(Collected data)

Segment Open

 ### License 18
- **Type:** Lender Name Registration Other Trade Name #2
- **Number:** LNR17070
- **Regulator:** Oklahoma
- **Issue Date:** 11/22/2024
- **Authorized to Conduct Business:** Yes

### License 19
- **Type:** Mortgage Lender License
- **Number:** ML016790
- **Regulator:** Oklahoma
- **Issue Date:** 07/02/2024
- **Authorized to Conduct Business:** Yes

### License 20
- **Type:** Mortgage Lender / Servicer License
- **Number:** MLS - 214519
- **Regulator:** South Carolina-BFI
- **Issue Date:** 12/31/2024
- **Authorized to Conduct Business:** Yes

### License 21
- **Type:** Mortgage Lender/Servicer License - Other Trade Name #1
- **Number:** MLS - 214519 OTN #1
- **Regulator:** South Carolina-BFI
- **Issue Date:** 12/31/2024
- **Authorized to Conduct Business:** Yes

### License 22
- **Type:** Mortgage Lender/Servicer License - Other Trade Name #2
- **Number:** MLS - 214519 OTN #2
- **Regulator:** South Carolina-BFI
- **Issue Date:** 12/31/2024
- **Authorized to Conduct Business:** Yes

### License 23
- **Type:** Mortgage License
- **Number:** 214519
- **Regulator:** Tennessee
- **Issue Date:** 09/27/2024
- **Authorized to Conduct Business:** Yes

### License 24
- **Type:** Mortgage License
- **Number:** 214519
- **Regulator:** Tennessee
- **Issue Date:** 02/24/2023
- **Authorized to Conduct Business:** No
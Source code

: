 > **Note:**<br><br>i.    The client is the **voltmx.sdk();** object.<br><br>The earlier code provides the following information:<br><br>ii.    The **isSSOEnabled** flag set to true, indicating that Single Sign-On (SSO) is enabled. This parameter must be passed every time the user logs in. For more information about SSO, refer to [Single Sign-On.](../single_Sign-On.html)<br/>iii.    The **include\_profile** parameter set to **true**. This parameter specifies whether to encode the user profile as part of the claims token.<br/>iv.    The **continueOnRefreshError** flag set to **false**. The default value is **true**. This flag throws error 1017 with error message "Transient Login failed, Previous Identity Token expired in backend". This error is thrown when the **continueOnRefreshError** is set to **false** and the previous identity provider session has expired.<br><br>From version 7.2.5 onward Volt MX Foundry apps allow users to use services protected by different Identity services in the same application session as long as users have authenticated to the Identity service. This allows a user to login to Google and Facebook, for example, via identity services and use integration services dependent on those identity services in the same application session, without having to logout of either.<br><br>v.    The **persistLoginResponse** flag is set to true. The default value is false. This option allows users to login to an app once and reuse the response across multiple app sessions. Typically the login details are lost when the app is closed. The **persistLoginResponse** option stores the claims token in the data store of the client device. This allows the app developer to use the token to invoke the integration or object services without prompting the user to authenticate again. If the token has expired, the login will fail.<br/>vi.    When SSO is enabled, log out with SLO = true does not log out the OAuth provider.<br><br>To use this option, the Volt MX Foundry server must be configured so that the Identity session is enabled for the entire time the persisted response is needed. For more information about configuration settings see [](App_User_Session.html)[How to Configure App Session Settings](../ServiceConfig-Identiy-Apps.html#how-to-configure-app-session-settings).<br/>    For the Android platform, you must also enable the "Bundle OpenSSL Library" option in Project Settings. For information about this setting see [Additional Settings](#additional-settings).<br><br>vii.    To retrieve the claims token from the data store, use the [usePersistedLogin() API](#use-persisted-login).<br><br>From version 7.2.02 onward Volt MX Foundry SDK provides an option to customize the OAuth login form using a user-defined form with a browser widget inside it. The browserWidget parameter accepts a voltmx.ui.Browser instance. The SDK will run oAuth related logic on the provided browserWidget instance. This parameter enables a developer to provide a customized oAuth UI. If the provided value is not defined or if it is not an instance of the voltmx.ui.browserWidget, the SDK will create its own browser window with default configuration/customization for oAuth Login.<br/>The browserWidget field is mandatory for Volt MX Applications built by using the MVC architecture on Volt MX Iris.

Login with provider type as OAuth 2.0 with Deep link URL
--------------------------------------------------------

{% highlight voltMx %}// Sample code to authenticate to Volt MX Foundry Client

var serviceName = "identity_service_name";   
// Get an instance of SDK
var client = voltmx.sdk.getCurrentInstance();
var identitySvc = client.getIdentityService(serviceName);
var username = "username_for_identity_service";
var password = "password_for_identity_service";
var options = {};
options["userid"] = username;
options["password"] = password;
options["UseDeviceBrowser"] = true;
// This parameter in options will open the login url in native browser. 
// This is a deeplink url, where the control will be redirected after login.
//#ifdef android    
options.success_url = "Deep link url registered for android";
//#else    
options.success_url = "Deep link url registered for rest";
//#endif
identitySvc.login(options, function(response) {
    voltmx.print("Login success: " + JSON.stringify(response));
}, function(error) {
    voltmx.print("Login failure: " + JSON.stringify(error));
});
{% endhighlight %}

Segment Closed

▶ [Problem description] Repeat the records above exactly, from the first line to the last.

▶ [Task answer]
 ### License 18
- **Type:** Lender Name Registration Other Trade Name #2
- **Number:** LNR17070
- **Regulator:** Oklahoma
- **Issue Date:** 11/22/2024
- **Authorized to Conduct Business:** Yes

### License 19
- **Type:** Mortgage Lender License
- **Number:** ML016790
- **Regulator:** Oklahoma
- **Issue Date:** 07/02/2024
- **Authorized to Conduct Business:** Yes

### License 20
- **Type:** Mortgage Lender / Servicer License
- **Number:** MLS - 214519
- **Regulator:** South Carolina-BFI
- **Issue Date:** 12/31/2024
- **Authorized to Conduct Business:** Yes

### License 21
- **Type:** Mortgage Lender/Servicer License - Other Trade Name #1
- **Number:** MLS - 214519 OTN #1
- **Regulator:** South Carolina-BFI
- **Issue Date:** 12/31/2024
- **Authorized to Conduct Business:** Yes

### License 22
- **Type:** Mortgage Lender/Servicer License - Other Trade Name #2
- **Number:** MLS - 214519 OTN #2
- **Regulator:** South Carolina-BFI
- **Issue Date:** 12/31/2024
- **Authorized to Conduct Business:** Yes

### License 23
- **Type:** Mortgage License
- **Number:** 214519
- **Regulator:** Tennessee
- **Issue Date:** 09/27/2024
- **Authorized to Conduct Business:** Yes

### License 24
- **Type:** Mortgage License
- **Number:** 214519
- **Regulator:** Tennessee
- **Issue Date:** 02/24/2023
- **Authorized to Conduct Business:** No
Source code

: > **Note:**<br><br>i.    The client is the **voltmx.sdk();** object.<br><br>The earlier code provides the following information:<br><br>ii.    The **isSSOEnabled** flag set to true, indicating that Single Sign-On (SSO) is enabled. This parameter must be passed every time the user logs in. For more information about SSO, refer to [Single Sign-On.](../single_Sign-On.html)<br/>iii.    The **include\_profile** parameter set to **true**. This parameter specifies whether to encode the user profile as part of the claims token.<br/>iv.    The **continueOnRefreshError** flag set to **false**. The default value is **true**. This flag throws error 1017 with error message "Transient Login failed, Previous Identity Token expired in backend". This error is thrown when the **continueOnRefreshError** is set to **false** and the previous identity provider session has expired.<br><br>From version 7.2.5 onward Volt MX Foundry apps allow users to use services protected by different Identity services in the same application session as long as users have authenticated to the Identity service. This allows a user to login to Google and Facebook, for example, via identity services and use integration services dependent on those identity services in the same application session, without having to logout of either.<br><br>v.    The **persistLoginResponse** flag is set to true. The default value is false. This option allows users to login to an app once and reuse the response across multiple app sessions. Typically the login details are lost when the app is closed. The **persistLoginResponse** option stores the claims token in the data store of the client device. This allows the app developer to use the token to invoke the integration or object services without prompting the user to authenticate again. If the token has expired, the login will fail.<br/>vi.    When SSO is enabled, log out with SLO = true does not log out the OAuth provider.<br><br>To use this option, the Volt MX Foundry server must be configured so that the Identity session is enabled for the entire time the persisted response is needed. For more information about configuration settings see [](App_User_Session.html)[How to Configure App Session Settings](../ServiceConfig-Identiy-Apps.html#how-to-configure-app-session-settings).<br/>    For the Android platform, you must also enable the "Bundle OpenSSL Library" option in Project Settings. For information about this setting see [Additional Settings](#additional-settings).<br><br>vii.    To retrieve the claims token from the data store, use the [usePersistedLogin() API](#use-persisted-login).<br><br>From version 7.2.02 onward Volt MX Foundry SDK provides an option to customize the OAuth login form using a user-defined form with a browser widget inside it. The browserWidget parameter accepts a voltmx.ui.Browser instance. The SDK will run oAuth related logic on the provided browserWidget instance. This parameter enables a developer to provide a customized oAuth UI. If the provided value is not defined or if it is not an instance of the voltmx.ui.browserWidget, the SDK will create its own browser window with default configuration/customization for oAuth Login.<br/>The browserWidget field is mandatory for Volt MX Applications built by using the MVC architecture on Volt MX Iris.

Login with provider type as OAuth 2.0 with Deep link URL
--------------------------------------------------------

{% highlight voltMx %}// Sample code to authenticate to Volt MX Foundry Client

var serviceName = "identity_service_name";   
// Get an instance of SDK
var client = voltmx.sdk.getCurrentInstance();
var identitySvc = client.getIdentityService(serviceName);
var username = "username_for_identity_service";
var password = "password_for_identity_service";
var options = {};
options["userid"] = username;
options["password"] = password;
options["UseDeviceBrowser"] = true;
// This parameter in options will open the login url in native browser. 
// This is a deeplink url, where the control will be redirected after login.
//#ifdef android    
options.success_url = "Deep link url registered for android";
//#else    
options.success_url = "Deep link url registered for rest";
//#endif
identitySvc.login(options, function(response) {
    voltmx.print("Login success: " + JSON.stringify(response));
}, function(error) {
    voltmx.print("Login failure: " + JSON.stringify(error));
});
{% endhighlight %}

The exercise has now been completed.